What needs to be done -
Beginning at the line containing "- More ideas than volunteers" in the material below and ending at the line containing "## Action items", return each line exactly and add nothing.

Records for the task -

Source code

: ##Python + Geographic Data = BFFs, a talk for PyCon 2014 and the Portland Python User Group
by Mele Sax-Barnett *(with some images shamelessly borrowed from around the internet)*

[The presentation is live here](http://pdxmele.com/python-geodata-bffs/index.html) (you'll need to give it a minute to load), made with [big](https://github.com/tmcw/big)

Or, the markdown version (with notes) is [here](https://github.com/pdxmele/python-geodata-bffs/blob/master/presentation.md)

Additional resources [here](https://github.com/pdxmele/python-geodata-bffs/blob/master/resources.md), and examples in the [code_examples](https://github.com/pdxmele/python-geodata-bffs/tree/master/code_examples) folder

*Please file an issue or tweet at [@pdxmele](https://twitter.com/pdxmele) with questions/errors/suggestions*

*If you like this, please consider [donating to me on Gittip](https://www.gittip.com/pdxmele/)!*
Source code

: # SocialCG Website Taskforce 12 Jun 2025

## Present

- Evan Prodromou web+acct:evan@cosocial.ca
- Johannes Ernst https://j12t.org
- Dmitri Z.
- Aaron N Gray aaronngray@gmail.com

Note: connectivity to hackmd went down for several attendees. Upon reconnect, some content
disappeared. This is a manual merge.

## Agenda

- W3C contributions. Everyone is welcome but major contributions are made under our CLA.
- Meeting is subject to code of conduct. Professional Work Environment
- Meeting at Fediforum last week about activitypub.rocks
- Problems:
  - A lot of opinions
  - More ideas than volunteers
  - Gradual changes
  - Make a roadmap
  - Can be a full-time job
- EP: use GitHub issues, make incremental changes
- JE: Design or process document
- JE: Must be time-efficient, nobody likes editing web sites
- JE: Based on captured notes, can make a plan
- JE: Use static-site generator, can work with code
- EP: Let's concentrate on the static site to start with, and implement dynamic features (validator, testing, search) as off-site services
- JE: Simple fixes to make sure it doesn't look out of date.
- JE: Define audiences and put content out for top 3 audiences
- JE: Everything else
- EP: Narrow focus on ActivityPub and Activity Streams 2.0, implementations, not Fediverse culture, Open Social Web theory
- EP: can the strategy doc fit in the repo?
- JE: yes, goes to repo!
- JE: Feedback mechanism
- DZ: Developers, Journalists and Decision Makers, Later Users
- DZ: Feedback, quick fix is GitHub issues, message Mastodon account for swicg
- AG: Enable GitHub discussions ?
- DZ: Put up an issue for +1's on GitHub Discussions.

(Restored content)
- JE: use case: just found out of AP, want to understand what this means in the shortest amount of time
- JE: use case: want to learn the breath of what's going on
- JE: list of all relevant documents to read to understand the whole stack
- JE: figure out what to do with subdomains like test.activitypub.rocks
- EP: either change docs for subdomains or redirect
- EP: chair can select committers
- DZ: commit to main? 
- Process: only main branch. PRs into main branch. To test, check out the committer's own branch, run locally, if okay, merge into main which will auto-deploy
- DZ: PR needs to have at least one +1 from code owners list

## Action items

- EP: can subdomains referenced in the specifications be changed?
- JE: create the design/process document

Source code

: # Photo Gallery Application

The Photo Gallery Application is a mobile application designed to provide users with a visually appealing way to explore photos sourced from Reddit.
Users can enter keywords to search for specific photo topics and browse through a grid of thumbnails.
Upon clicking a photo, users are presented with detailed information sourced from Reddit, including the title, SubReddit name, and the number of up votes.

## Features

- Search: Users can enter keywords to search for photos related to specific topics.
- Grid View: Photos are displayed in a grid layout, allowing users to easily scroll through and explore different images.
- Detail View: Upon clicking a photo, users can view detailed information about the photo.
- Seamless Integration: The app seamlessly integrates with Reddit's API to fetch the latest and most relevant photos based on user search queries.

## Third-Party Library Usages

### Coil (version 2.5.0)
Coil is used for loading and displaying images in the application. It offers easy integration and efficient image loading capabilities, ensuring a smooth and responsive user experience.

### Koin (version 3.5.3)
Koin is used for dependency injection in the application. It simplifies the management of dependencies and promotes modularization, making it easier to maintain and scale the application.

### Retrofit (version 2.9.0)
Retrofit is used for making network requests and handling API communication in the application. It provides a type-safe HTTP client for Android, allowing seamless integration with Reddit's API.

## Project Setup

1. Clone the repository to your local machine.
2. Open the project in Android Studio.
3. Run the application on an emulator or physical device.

Reply to the exercise -
  - More ideas than volunteers
  - Gradual changes
  - Make a roadmap
  - Can be a full-time job
- EP: use GitHub issues, make incremental changes
- JE: Design or process document
- JE: Must be time-efficient, nobody likes editing web sites
- JE: Based on captured notes, can make a plan
- JE: Use static-site generator, can work with code
- EP: Let's concentrate on the static site to start with, and implement dynamic features (validator, testing, search) as off-site services
- JE: Simple fixes to make sure it doesn't look out of date.
- JE: Define audiences and put content out for top 3 audiences
- JE: Everything else
- EP: Narrow focus on ActivityPub and Activity Streams 2.0, implementations, not Fediverse culture, Open Social Web theory
- EP: can the strategy doc fit in the repo?
- JE: yes, goes to repo!
- JE: Feedback mechanism
- DZ: Developers, Journalists and Decision Makers, Later Users
- DZ: Feedback, quick fix is GitHub issues, message Mastodon account for swicg
- AG: Enable GitHub discussions ?
- DZ: Put up an issue for +1's on GitHub Discussions.

(Restored content)
- JE: use case: just found out of AP, want to understand what this means in the shortest amount of time
- JE: use case: want to learn the breath of what's going on
- JE: list of all relevant documents to read to understand the whole stack
- JE: figure out what to do with subdomains like test.activitypub.rocks
- EP: either change docs for subdomains or redirect
- EP: chair can select committers
- DZ: commit to main? 
- Process: only main branch. PRs into main branch. To test, check out the committer's own branch, run locally, if okay, merge into main which will auto-deploy
- DZ: PR needs to have at least one +1 from code owners list

## Action items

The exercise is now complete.